Tuesday, January 24, 2012

Iran says sanctions to fail, repeats Hormuz threat

Iran says sanctions to fail, repeats Hormuz threat

Tue Jan 24, 2012 7:49am EST

By Mitra Amiri

TEHRAN (Reuters) - Iranian politicians said on Tuesday they expected the European Union to backtrack on its oil embargo and repeated a threat to close the vital Strait of Hormuz shipping lane if the West succeeds in preventing Tehran from exporting crude.

"The West's ineffective sanctions against the Islamic state are not a threat to us. They are opportunities and have already brought lots of benefits to the country," Intelligence Minister Heydar Moslehi told the official IRNA news agency.
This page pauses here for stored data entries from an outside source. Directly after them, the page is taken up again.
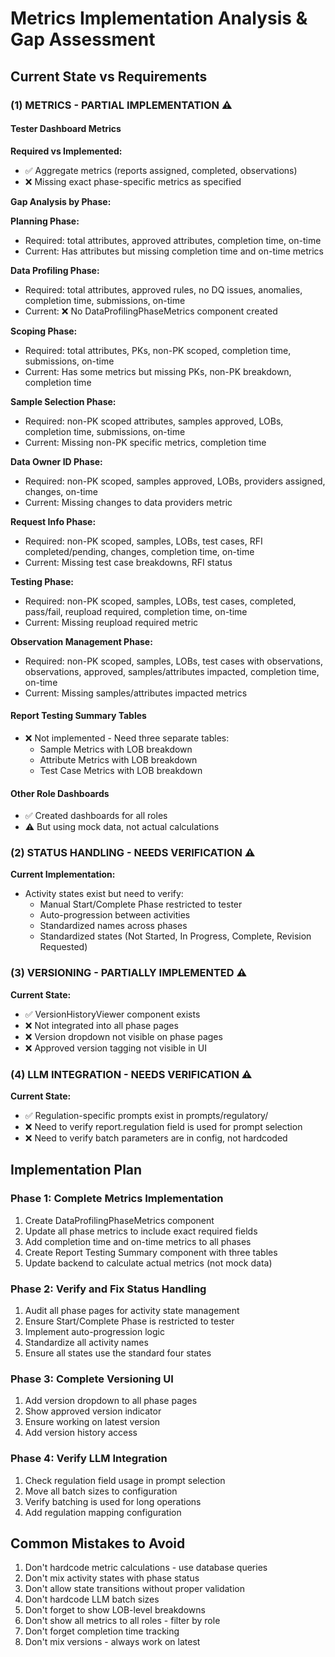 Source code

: # Metrics Implementation Analysis & Gap Assessment

## Current State vs Requirements

### (1) METRICS - PARTIAL IMPLEMENTATION ⚠️

#### Tester Dashboard Metrics
**Required vs Implemented:**
- ✅ Aggregate metrics (reports assigned, completed, observations)
- ❌ Missing exact phase-specific metrics as specified

**Gap Analysis by Phase:**

**Planning Phase:**
- Required: total attributes, approved attributes, completion time, on-time
- Current: Has attributes but missing completion time and on-time metrics

**Data Profiling Phase:**
- Required: total attributes, approved rules, no DQ issues, anomalies, completion time, submissions, on-time
- Current: ❌ No DataProfilingPhaseMetrics component created

**Scoping Phase:**
- Required: total attributes, PKs, non-PK scoped, completion time, submissions, on-time  
- Current: Has some metrics but missing PKs, non-PK breakdown, completion time

**Sample Selection Phase:**
- Required: non-PK scoped attributes, samples approved, LOBs, completion time, submissions, on-time
- Current: Missing non-PK specific metrics, completion time

**Data Owner ID Phase:**
- Required: non-PK scoped, samples approved, LOBs, providers assigned, changes, on-time
- Current: Missing changes to data providers metric

**Request Info Phase:**
- Required: non-PK scoped, samples, LOBs, test cases, RFI completed/pending, changes, completion time, on-time
- Current: Missing test case breakdowns, RFI status

**Testing Phase:**
- Required: non-PK scoped, samples, LOBs, test cases, completed, pass/fail, reupload required, completion time, on-time
- Current: Missing reupload required metric

**Observation Management Phase:**
- Required: non-PK scoped, samples, LOBs, test cases with observations, observations, approved, samples/attributes impacted, completion time, on-time
- Current: Missing samples/attributes impacted metrics

#### Report Testing Summary Tables
- ❌ Not implemented - Need three separate tables:
  - Sample Metrics with LOB breakdown
  - Attribute Metrics with LOB breakdown
  - Test Case Metrics with LOB breakdown

#### Other Role Dashboards
- ✅ Created dashboards for all roles
- ⚠️ But using mock data, not actual calculations

### (2) STATUS HANDLING - NEEDS VERIFICATION ⚠️

**Current Implementation:**
- Activity states exist but need to verify:
  - Manual Start/Complete Phase restricted to tester
  - Auto-progression between activities
  - Standardized names across phases
  - Standardized states (Not Started, In Progress, Complete, Revision Requested)

### (3) VERSIONING - PARTIALLY IMPLEMENTED ⚠️

**Current State:**
- ✅ VersionHistoryViewer component exists
- ❌ Not integrated into all phase pages
- ❌ Version dropdown not visible on phase pages
- ❌ Approved version tagging not visible in UI

### (4) LLM INTEGRATION - NEEDS VERIFICATION ⚠️

**Current State:**
- ✅ Regulation-specific prompts exist in prompts/regulatory/
- ❌ Need to verify report.regulation field is used for prompt selection
- ❌ Need to verify batch parameters are in config, not hardcoded

## Implementation Plan

### Phase 1: Complete Metrics Implementation
1. Create DataProfilingPhaseMetrics component
2. Update all phase metrics to include exact required fields
3. Add completion time and on-time metrics to all phases
4. Create Report Testing Summary component with three tables
5. Update backend to calculate actual metrics (not mock data)

### Phase 2: Verify and Fix Status Handling
1. Audit all phase pages for activity state management
2. Ensure Start/Complete Phase is restricted to tester
3. Implement auto-progression logic
4. Standardize all activity names
5. Ensure all states use the standard four states

### Phase 3: Complete Versioning UI
1. Add version dropdown to all phase pages
2. Show approved version indicator
3. Ensure working on latest version
4. Add version history access

### Phase 4: Verify LLM Integration
1. Check regulation field usage in prompt selection
2. Move all batch sizes to configuration
3. Verify batching is used for long operations
4. Add regulation mapping configuration

## Common Mistakes to Avoid
1. Don't hardcode metric calculations - use database queries
2. Don't mix activity states with phase status
3. Don't allow state transitions without proper validation
4. Don't hardcode LLM batch sizes
5. Don't forget to show LOB-level breakdowns
6. Don't show all metrics to all roles - filter by role
7. Don't forget completion time tracking
8. Don't mix versions - always work on latest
Speaking a day after the EU slapped a ban on Iranian oil - to take full effect within six months - in a move to press Tehran into curbing its contested nuclear program and engage in negotiations with six world powers, the tone in the Islamic Republic was defiant, even skeptical.

"The global economic situation is not one in which a country can be destroyed by imposing sanctions," Moslehi said, repeating Iran's stance that with the EU in economic and monetary crisis, it needs Iran's oil more than Iran needs its business.

A spokesman for the oil ministry said Iran had had plenty of time to prepare for the sanctions and would find alternative customers for the 18 percent of its exports that up to now have gone to the 27-nation European bloc.

"The first phase of this (sanctions action) is propaganda, only then it will enter the implementation phase. That is why they put in this six months period, to study the market," Alireza Nikzad Rahbar said, predicting the embargo could be rescinded before it takes force completely.

"This market will harm them because oil is getting more expensive and when oil gets more expensive it will harm the people of Europe," state TV quoted him as saying. "We hope that in these six months they will choose the right path."

The embargo will not kick in completely until July 1 because the bloc's foreign ministers who agreed the ban at a meeting in Brussels were anxious not to penalize the ailing economies of Greece, Italy and others to whom Iran is a major oil supplier.

The strategy will be reviewed in May to see if it should proceed.